[Cluster-devel] [GFS2 PATCH v2] gfs2: fast dealloc for exhash directories

Tue Apr 6 15:12:00 UTC 2021

On Mon, Mar 22, 2021 at 3:15 PM Bob Peterson <rpeterso at redhat.com> wrote:
> Before this patch, whenever a directory was deleted, it called function
> __gfs2_dir_exhash_dealloc to deallocate the directory's leaf blocks.
> But __gfs2_dir_exhash_dealloc never knew if any given leaf block had
> leaf continuation aka "next" blocks, so it read every single leaf block
> in, only to determine in 99% of the cases that there was none. Still,
> this reading in of all the leaf blocks was very slow.
>
> This patch adds a new disk flag that indicates whether a directory is
> clean of any "next leaf" blocks. If so, it takes an optimized path that
> just deletes the leaf blocks and zeroes out the hash table.i_depth

The algorithm description in dir.c suggests that lf_next cannot be set
as long as i_depth < GFS2_DIR_MAX_DEPTH. I didn't see where that is
being checked in the code, but I may have missed it. If that check is
indeed missing, adding it would save a lot of time in most cases. That
should be paired with asserts that prevent lf_next from being set
unless i_depth == GFS2_DIR_MAX_DEPTH.

Beyond that, this patch adds a single per-inode GFS2_DIF_NO_NEXT_LEAF
flag, so as soon as a single leaf block overflows, we'll end up
reading all leaf blocks anyway. Which means that the patch only helps
performance in a very narrow window.

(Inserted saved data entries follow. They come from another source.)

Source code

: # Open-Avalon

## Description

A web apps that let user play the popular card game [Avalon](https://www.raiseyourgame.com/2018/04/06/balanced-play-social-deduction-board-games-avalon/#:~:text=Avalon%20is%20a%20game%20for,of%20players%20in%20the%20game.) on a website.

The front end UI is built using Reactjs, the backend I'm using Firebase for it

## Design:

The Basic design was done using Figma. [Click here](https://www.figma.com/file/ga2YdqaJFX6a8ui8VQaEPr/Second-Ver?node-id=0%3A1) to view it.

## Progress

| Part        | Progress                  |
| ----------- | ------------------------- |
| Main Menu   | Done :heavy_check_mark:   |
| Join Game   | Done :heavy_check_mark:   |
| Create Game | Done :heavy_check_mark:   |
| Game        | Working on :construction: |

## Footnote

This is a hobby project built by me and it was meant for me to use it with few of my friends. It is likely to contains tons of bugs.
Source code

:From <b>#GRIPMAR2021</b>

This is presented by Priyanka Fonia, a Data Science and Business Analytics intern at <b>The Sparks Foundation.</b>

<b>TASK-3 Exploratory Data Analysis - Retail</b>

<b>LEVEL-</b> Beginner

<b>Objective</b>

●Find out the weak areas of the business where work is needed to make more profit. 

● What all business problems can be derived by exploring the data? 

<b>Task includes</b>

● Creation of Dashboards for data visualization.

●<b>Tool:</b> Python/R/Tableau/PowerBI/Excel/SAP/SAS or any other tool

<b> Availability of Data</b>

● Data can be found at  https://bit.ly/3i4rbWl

To really make a difference, we'd
need such a flag per index entry, but the index uses physical block
numbers instead of logical block numbers, so we don't have any bits
left there.

> It would seem to make more sense to have the new bit indicate when a
> directory contains "next leaf" blocks rather than the inverse, but we
> need to treat file systems created by older versions of gfs2 as if
> they have "next leaf" blocks.

Andreas